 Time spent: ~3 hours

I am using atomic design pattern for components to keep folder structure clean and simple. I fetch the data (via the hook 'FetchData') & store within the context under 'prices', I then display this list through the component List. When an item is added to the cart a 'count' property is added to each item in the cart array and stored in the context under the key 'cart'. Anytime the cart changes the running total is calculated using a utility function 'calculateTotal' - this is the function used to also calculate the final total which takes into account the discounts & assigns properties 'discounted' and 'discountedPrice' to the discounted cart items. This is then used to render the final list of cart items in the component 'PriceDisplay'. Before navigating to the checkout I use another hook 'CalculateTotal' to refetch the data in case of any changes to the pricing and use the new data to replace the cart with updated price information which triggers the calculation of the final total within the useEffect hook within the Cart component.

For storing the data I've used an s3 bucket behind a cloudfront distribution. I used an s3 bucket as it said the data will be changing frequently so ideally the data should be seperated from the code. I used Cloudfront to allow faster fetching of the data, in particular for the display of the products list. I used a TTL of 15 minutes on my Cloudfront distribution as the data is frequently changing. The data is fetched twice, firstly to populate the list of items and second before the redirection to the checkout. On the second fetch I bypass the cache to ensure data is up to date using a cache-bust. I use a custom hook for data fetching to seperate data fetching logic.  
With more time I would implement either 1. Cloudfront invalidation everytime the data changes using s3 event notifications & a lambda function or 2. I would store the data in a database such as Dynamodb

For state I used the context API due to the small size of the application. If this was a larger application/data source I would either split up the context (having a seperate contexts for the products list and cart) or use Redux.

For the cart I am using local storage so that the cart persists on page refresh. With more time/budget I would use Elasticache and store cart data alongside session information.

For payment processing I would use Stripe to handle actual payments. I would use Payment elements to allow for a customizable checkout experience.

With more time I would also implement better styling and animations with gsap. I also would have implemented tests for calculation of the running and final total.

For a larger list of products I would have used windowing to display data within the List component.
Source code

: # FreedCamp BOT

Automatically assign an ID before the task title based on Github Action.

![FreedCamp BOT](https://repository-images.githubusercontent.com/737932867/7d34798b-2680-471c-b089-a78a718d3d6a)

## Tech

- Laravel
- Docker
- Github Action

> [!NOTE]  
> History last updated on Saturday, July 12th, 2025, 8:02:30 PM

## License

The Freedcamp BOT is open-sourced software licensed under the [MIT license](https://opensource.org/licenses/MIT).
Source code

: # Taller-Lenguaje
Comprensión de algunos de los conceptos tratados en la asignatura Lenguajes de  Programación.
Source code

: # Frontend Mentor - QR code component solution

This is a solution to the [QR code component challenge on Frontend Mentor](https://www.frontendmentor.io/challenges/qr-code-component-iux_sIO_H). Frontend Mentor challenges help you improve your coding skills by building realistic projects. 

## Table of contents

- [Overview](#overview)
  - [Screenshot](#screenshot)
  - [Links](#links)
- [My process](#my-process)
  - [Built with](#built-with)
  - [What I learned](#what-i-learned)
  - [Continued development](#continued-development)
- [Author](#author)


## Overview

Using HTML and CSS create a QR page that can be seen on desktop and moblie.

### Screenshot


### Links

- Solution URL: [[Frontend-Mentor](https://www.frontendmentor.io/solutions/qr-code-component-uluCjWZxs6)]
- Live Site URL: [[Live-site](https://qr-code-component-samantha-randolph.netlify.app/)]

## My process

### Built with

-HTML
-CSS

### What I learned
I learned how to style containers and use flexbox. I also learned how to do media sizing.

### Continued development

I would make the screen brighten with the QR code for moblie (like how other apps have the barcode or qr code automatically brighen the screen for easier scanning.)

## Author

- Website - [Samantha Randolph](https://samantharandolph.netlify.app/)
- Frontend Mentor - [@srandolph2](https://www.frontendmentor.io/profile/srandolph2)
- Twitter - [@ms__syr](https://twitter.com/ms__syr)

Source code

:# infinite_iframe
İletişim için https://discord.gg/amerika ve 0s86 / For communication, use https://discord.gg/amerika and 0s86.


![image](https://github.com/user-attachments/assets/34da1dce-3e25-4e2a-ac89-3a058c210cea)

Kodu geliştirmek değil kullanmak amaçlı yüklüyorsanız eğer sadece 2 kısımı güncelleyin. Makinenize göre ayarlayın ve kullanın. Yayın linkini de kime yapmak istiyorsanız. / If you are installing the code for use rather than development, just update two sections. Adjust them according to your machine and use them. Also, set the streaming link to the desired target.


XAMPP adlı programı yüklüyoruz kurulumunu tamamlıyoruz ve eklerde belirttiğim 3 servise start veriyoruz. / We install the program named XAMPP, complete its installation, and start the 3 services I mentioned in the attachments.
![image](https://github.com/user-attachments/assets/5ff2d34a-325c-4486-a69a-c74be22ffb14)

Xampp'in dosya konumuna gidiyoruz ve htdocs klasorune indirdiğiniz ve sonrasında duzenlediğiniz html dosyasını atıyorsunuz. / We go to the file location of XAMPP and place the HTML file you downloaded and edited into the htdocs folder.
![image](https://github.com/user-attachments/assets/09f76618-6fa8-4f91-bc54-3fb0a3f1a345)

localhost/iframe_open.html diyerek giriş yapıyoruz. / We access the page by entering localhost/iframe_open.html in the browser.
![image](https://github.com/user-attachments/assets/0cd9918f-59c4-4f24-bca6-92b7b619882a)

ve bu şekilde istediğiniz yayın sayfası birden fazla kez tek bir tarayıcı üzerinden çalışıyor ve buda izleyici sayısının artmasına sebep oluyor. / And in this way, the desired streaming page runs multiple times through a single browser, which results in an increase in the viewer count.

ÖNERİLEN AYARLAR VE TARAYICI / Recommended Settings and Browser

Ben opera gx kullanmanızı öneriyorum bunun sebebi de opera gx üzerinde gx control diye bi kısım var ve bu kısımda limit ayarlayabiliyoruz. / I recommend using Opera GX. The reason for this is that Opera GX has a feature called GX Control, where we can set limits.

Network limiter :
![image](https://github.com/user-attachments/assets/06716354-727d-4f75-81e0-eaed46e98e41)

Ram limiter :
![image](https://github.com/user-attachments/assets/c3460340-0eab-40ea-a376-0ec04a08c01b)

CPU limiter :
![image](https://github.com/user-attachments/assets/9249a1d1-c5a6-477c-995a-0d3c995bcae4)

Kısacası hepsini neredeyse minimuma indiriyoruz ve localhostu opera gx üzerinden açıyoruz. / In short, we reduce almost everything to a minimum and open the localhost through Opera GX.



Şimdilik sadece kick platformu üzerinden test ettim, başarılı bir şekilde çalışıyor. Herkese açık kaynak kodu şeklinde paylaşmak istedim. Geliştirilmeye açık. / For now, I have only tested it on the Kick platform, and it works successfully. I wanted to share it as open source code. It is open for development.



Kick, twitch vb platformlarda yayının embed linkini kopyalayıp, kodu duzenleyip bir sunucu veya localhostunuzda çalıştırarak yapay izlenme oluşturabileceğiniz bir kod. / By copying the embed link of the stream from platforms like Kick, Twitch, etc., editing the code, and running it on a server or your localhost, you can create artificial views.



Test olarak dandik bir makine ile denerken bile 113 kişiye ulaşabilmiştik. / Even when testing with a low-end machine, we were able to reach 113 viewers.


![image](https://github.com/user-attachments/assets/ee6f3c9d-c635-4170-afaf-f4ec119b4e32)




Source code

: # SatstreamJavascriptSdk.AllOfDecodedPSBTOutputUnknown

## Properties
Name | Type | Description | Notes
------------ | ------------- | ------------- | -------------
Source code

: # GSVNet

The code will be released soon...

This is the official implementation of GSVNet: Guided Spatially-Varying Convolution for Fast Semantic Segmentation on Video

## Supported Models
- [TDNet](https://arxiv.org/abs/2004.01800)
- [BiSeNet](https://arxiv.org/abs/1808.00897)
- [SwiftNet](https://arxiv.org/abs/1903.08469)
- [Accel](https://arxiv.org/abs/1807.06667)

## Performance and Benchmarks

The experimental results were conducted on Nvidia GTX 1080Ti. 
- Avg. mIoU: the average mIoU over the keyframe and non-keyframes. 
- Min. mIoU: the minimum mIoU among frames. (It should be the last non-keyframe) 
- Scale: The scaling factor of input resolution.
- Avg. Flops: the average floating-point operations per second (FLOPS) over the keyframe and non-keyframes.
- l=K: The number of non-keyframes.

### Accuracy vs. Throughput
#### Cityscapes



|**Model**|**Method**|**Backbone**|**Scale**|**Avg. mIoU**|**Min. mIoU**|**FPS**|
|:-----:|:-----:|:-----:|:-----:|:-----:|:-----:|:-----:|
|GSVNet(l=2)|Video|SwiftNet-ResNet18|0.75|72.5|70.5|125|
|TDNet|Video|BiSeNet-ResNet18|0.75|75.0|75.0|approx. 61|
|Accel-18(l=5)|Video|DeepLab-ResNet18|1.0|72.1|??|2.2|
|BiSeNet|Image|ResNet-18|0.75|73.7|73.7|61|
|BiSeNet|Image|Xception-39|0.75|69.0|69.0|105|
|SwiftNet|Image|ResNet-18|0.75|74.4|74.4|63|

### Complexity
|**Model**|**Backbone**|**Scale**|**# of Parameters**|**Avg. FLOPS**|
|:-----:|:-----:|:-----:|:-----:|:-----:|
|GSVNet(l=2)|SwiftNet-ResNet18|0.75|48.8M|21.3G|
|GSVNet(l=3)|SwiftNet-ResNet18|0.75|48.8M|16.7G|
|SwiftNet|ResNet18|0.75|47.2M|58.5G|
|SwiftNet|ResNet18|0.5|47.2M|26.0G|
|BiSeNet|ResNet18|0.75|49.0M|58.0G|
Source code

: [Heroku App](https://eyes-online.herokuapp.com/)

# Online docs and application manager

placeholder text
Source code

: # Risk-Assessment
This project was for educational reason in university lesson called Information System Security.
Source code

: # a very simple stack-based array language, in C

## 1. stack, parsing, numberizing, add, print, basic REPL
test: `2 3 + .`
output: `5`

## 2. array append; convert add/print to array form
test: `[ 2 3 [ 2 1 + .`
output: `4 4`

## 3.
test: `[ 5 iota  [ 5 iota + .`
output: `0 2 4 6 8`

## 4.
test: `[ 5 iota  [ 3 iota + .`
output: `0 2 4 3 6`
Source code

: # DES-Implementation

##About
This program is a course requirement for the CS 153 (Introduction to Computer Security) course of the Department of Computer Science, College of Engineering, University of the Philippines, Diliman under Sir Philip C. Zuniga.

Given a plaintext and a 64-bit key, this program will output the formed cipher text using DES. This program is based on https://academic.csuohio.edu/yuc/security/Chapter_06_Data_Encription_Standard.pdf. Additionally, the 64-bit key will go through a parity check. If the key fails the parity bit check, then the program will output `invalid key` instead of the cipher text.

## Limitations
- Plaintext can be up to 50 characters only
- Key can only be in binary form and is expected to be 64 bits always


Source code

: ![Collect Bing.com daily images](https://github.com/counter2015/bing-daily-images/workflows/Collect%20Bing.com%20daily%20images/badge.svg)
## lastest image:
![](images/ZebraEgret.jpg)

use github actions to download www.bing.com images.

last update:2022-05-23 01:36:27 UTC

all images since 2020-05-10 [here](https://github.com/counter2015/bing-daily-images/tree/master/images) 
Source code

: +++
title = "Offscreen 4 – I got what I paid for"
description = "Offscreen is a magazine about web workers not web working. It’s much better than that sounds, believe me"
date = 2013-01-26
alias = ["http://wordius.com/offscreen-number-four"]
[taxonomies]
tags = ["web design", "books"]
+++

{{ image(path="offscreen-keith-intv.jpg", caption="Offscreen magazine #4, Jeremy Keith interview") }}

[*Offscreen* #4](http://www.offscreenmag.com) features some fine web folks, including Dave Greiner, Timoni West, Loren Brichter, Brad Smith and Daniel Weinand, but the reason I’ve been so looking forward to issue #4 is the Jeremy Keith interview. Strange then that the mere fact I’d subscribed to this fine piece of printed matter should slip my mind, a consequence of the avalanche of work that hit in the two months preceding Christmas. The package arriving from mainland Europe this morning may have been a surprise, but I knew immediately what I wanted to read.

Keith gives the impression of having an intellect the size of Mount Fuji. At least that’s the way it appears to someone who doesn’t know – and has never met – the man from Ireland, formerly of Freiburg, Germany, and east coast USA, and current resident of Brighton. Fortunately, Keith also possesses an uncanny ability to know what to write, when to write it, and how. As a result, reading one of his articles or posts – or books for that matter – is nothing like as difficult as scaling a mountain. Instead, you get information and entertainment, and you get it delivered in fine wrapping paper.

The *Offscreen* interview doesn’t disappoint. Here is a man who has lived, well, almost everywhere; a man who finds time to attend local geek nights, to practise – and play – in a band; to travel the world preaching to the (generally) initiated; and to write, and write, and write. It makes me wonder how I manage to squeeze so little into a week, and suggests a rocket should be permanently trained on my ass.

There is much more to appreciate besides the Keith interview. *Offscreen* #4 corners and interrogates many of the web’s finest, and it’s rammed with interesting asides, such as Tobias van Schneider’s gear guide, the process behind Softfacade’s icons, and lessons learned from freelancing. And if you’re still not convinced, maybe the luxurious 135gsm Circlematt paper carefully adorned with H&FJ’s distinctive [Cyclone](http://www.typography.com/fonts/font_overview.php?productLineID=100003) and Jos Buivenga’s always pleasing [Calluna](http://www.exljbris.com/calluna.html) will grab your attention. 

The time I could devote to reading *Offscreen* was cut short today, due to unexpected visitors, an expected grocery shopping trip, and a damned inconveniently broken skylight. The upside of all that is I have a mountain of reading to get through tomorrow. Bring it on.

--- --- ---

Reproduce verbatim the lines above, from the line with "code component solution" through the line with "### What I learned".

: # Frontend Mentor - QR code component solution

This is a solution to the [QR code component challenge on Frontend Mentor](https://www.frontendmentor.io/challenges/qr-code-component-iux_sIO_H). Frontend Mentor challenges help you improve your coding skills by building realistic projects. 

## Table of contents

- [Overview](#overview)
  - [Screenshot](#screenshot)
  - [Links](#links)
- [My process](#my-process)
  - [Built with](#built-with)
  - [What I learned](#what-i-learned)
  - [Continued development](#continued-development)
- [Author](#author)


## Overview

Using HTML and CSS create a QR page that can be seen on desktop and moblie.

### Screenshot


### Links

- Solution URL: [[Frontend-Mentor](https://www.frontendmentor.io/solutions/qr-code-component-uluCjWZxs6)]
- Live Site URL: [[Live-site](https://qr-code-component-samantha-randolph.netlify.app/)]

## My process

### Built with

-HTML
-CSS

### What I learned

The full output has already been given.